Mobilitazione a Messina: Cgil e Uil contro la manovra economica del Governo e per difendere salari e pensioni

Anche a Messina, la mobilitazione di Cgil e Uil è intensa, focalizzata su salari, pensioni, e in opposizione alla manovra economica del Governo che, secondo i sindacati, penalizza il lavoro e non arresta il declino economico. Giovedì 16 novembre si terrà un’azione di volantinaggio, seguita da un presidio venerdì 17. Inoltre, lunedì 20 è previsto uno sciopero in Sicilia con la partecipazione a una manifestazione a Siracusa.

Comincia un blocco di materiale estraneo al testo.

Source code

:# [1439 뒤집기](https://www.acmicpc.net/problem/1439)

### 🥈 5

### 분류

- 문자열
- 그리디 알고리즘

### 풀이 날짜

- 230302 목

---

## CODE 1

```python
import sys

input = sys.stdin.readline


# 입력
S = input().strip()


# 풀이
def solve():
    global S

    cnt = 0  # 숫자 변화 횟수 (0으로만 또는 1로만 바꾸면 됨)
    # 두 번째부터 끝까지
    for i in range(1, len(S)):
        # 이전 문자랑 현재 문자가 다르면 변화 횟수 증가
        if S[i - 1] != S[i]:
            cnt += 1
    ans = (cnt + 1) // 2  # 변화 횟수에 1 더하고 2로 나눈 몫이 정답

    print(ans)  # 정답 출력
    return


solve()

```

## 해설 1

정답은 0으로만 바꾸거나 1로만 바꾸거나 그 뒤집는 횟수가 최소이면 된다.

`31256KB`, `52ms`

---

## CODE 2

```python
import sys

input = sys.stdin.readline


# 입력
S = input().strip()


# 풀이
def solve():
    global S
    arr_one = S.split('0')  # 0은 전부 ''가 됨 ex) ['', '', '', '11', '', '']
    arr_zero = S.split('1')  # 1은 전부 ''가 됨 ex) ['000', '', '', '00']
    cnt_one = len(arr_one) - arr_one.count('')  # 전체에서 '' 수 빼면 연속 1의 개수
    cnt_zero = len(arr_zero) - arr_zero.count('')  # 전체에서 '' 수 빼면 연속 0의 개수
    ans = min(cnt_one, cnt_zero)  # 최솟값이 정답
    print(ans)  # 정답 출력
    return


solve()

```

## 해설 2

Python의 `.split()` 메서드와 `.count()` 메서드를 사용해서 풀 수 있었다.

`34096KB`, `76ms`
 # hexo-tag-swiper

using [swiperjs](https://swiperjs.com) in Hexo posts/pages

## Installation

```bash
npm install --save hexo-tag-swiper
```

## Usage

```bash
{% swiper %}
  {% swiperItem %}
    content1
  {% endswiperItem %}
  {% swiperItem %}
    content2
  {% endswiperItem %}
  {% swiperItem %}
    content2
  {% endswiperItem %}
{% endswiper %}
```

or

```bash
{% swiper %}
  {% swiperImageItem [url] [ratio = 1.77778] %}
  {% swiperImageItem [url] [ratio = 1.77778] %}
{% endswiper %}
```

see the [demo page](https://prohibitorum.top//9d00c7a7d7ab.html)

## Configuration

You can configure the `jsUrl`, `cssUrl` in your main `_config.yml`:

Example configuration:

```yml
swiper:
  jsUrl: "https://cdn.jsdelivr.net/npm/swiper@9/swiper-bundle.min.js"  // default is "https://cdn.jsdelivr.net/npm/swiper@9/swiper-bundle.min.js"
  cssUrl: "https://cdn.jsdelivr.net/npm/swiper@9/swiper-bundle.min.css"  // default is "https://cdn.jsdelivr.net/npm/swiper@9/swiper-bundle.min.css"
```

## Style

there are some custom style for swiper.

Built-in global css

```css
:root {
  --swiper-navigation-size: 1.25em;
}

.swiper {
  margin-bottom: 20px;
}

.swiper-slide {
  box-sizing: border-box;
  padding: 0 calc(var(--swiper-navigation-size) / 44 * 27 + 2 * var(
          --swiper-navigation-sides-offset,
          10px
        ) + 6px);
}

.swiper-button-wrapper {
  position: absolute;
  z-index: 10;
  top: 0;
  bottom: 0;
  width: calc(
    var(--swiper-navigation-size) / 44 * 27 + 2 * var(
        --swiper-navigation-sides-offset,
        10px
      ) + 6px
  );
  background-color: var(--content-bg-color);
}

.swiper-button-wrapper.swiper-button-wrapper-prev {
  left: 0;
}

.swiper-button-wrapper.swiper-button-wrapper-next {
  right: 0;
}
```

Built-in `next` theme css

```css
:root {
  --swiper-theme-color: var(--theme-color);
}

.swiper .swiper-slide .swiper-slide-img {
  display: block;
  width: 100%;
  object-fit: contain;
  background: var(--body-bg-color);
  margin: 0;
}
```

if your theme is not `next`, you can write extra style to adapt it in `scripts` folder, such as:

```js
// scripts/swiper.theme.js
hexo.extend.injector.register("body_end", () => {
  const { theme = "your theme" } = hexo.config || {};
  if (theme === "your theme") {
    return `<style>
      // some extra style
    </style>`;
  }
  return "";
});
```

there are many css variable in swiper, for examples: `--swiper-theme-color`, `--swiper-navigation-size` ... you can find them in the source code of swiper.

La mobilitazione nel territorio messinese mira a spingere il Governo a rivedere la sua manovra finanziaria considerata ingiusta. Cgil e UIL vogliono ottenere misure che aumentino i salari e affrontino le difficoltà sociali ed economiche. La loro critica si concentra sui provvedimenti che non contrastano l’impoverimento drammatico dei lavoratori e dei pensionati, né offrono prospettive ai giovani. Al contrario, sostengono, si verificano tagli significativi nei settori sociali e nessuna azione sulla precarietà, in un contesto di politiche che colpiscono pesantemente il mondo del lavoro e del Mezzogiorno.

Cgil e Uil Messina puntano a una diversa politica economica, sociale e contrattuale per estendere i diritti. Il 16 novembre, alle 10, è previsto un volantinaggio al mercato Vascone di Messina. Il 17 novembre, nella giornata dello sciopero nazionale del pubblico impiego, della conoscenza e dei trasporti, è programmato un presidio davanti alla sede Inps messinese di Via Garibaldi. La previdenza e la protesta contro misure che peggiorano la Legge Fornero sono temi centrali nella mobilitazione.

I segretari generali della Cgil Messina, Pietro Patti, e della Uil Messina, Ivan Tripodi, sottolineano l’importanza di ridurre le disuguaglianze e promuovere la crescita, specialmente nel Sud. Esprimono preoccupazione per le politiche attuali che sembrano penalizzare e impoverire il lavoro, mancare di prospettive per i giovani e tagliare investimenti in settori cruciali come la sanità e i servizi pubblici.

Il 20 novembre, con uno sciopero in Sicilia e la partecipazione a una manifestazione a Siracusa, le organizzazioni sindacali territoriali mirano a promuovere nuove politiche orientate allo sviluppo industriale, con attenzione alla transizione ambientale ed energetica. Queste politiche dovrebbero essere coniugate con l’aspetto sociale per creare occupazione, utilizzare le risorse del Pnrr e dei fondi strutturali europei per lo sviluppo dei territori più fragili, e fermare l’emigrazione e lo spopolamento.

Cgil e Uil Messina sottolineano che la mobilitazione serve anche a opporsi all’autonomia differenziata proposta dal governo Meloni, che mette a rischio i diritti fondamentali nelle regioni più deboli del Paese.